Historically, women have been underrepresented in the fields of science, technology, engineering and math (STEM). But at Syracuse University, many of our award-winning and nationally recognized faculty in the STEM fields are women. They are doing innovative research that will shape our future and, through their mentorship and teaching, supporting the next generation of STEM leaders.
Meet five of these trailblazing researchers.
Aesoon Park helps us understand why we make the health choices that we do
Aesoon Park, professor of psychology in the College of Arts and Sciences, explores the dynamic interplay of individual characteristics and social-environmental influences in the choices young people make that have consequences to their health—such as alcohol consumption or sleep habits. “Different individuals experiencing similar circumstances can respond quite differently, and the decisions people make can change drastically over time. We are trying to understand why and how choices shift over the course of a person’s development.” Her work, which has been supported by the National Institutes of Health (NIH) for more than a decade, could lead to a more nuanced understanding of the reasons for health disparities among underserved populations. Park has also developed a range of student research and mentorship programs in support of students from communities that are underrepresented in science.
Alison Patteson studies how cells move, regenerate and respond
Physics professor Alison Patteson’s research is situated at the intersection of physics, biology and engineering. She was recently awarded a range of prestigious honors, including a National Science Foundation CAREER Award, a Cottrell Scholar Award, a Sloan Research Fellowship and the 2024 Maria Goeppert Mayer Award. Patteson studies how biological systems—animal cells and their components, and bacteria—respond to and navigate their physical environments. “I’m interested in living materials and what they can do that nonliving materials, like concrete and rubber, can’t do—such as regeneration and self-pattern formation,” she says. Patteson’s work is central to the BioInspired Institute, which supports research into complex biological systems and living materials and contributes innovative insights toward addressing global health and development challenges.
Qinru Qiu is making computing more energy efficient
Professor Qinru Qiu, in the College of Engineering and Computer Science, is a leading researcher in green computing, with a focus on advancing energy efficiency. She was recently named a Distinguished Member of the Association for Computing Machinery, the most prestigious association of computing professionals, and was elevated to IEEE fellow in recognition of her contributions to the modeling and optimization of energy-efficient computing systems. One of her primary research areas is in the development of neuromorphic computing, which is inspired by the ways biological neural systems represent and process information, and the physical dynamics of the brain’s computing and memory structures. Through her work, Qiu aims to create more energy-efficient computing hardware and software with sophisticated learning capabilities.

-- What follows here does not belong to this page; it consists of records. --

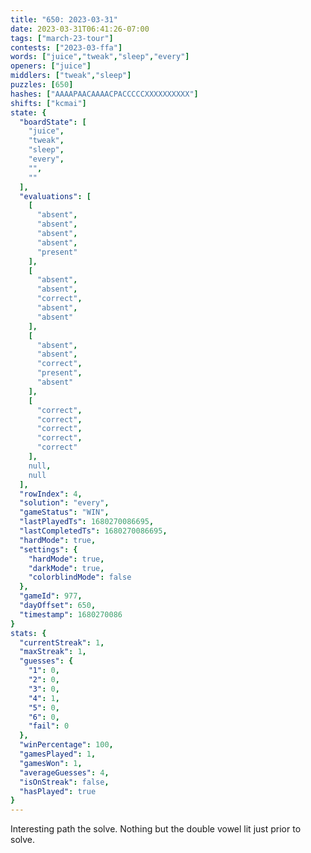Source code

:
 ```yaml
---
title: "650: 2023-03-31"
date: 2023-03-31T06:41:26-07:00
tags: ["march-23-tour"]
contests: ["2023-03-ffa"]
words: ["juice","tweak","sleep","every"]
openers: ["juice"]
middlers: ["tweak","sleep"]
puzzles: [650]
hashes: ["AAAAPAACAAAACPACCCCCXXXXXXXXXX"]
shifts: ["kcmai"]
state: {
  "boardState": [
    "juice",
    "tweak",
    "sleep",
    "every",
    "",
    ""
  ],
  "evaluations": [
    [
      "absent",
      "absent",
      "absent",
      "absent",
      "present"
    ],
    [
      "absent",
      "absent",
      "correct",
      "absent",
      "absent"
    ],
    [
      "absent",
      "absent",
      "correct",
      "present",
      "absent"
    ],
    [
      "correct",
      "correct",
      "correct",
      "correct",
      "correct"
    ],
    null,
    null
  ],
  "rowIndex": 4,
  "solution": "every",
  "gameStatus": "WIN",
  "lastPlayedTs": 1680270086695,
  "lastCompletedTs": 1680270086695,
  "hardMode": true,
  "settings": {
    "hardMode": true,
    "darkMode": true,
    "colorblindMode": false
  },
  "gameId": 977,
  "dayOffset": 650,
  "timestamp": 1680270086
}
stats: {
  "currentStreak": 1,
  "maxStreak": 1,
  "guesses": {
    "1": 0,
    "2": 0,
    "3": 0,
    "4": 1,
    "5": 0,
    "6": 0,
    "fail": 0
  },
  "winPercentage": 100,
  "gamesPlayed": 1,
  "gamesWon": 1,
  "averageGuesses": 4,
  "isOnStreak": false,
  "hasPlayed": true
}
---
```

<!-- more -->
Interesting path the solve. Nothing but the double vowel lit just prior to solve. 
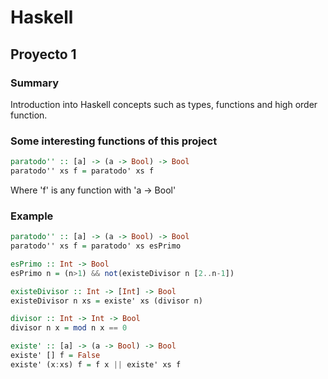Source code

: # Haskell

## Proyecto 1

### Summary
Introduction into Haskell concepts such as types, functions and high order function.

### Some interesting functions of this project 

``` haskell 
paratodo'' :: [a] -> (a -> Bool) -> Bool
paratodo'' xs f = paratodo' xs f
```
Where 'f' is any function with 'a -> Bool'

### Example
``` haskell 
paratodo'' :: [a] -> (a -> Bool) -> Bool 
paratodo'' xs f = paratodo' xs esPrimo

esPrimo :: Int -> Bool
esPrimo n = (n>1) && not(existeDivisor n [2..n-1])

existeDivisor :: Int -> [Int] -> Bool
existeDivisor n xs = existe' xs (divisor n)

divisor :: Int -> Int -> Bool
divisor n x = mod n x == 0

existe' :: [a] -> (a -> Bool) -> Bool
existe' [] f = False
existe' (x:xs) f = f x || existe' xs f
```
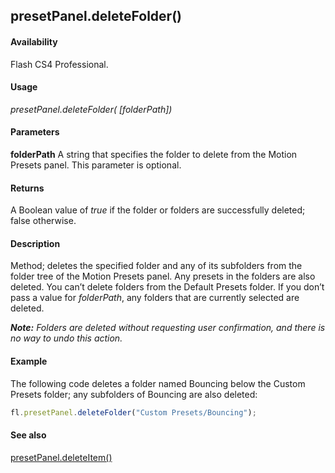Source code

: ## presetPanel.deleteFolder()

#### Availability

Flash CS4 Professional.

#### Usage

*presetPanel.deleteFolder( [folderPath])*

#### Parameters

**folderPath** A string that specifies the folder to delete from the Motion Presets panel. This parameter is optional.

#### Returns

A Boolean value of *true* if the folder or folders are successfully deleted; false otherwise.

#### Description

Method; deletes the specified folder and any of its subfolders from the folder tree of the Motion Presets panel. Any presets in the folders are also deleted. You can’t delete folders from the Default Presets folder.
If you don’t pass a value for *folderPath*, any folders that are currently selected are deleted.

***Note:** Folders are deleted without requesting user confirmation, and there is no way to undo this action.*

#### Example


The following code deletes a folder named Bouncing below the Custom Presets folder; any subfolders of Bouncing are also deleted:

```javascript
fl.presetPanel.deleteFolder("Custom Presets/Bouncing");

```
#### See also

[presetPanel.deleteItem()](../presetPanel_object/presetPane3.md)

<span id="presetPanel.deleteItem()" class="anchor"></span>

Mirna Skanata explores how decisions form in a brain
Mirna Skanata, professor of physics and recent recipient of the competitive McKnight Technological Innovations in Neuroscience award and an NIH Maximizing Investigators’ Research Award, jokes that she is devoted to understanding how maggots think. Employing a custom-developed tracking microscope, Skanata can watch the activity of individual neurons in fruit fly larvae, as they move about their environment. The goal, she explains, is to understand how information about the sensory environment gets processed and turned into decisions within the brain. The work of her interdisciplinary lab, which draws on neuroscience, molecular biology, engineering and computer science and is part of the BioInspired Institute, holds implications for broader fields, including potential insights into neurological diseases.
Sarah Woolf-King is developing effective and accessible therapy
Sarah Woolf-King G’10, a professor of psychology, was recently awarded a five-year grant from the NIH to lead a study assessing the efficacy of a novel treatment aimed at reducing alcohol use and improving coexisting psychological symptoms, such as depression or anxiety, in people living with HIV. Woolf-King adapted an intervention based on one that has been used successfully to help people quit smoking, and that is promising for its accessibility and ability to treat multiple co-occurring mental health symptoms. It could prove to be an invaluable resource for those coping with addiction and chronic illnesses. Woolf-King says that her commitment to this area at the intersection of psychology and health is motivated, in part, by the dedication and compassion of the health care professionals, co-investigators and patients with whom she collaborates.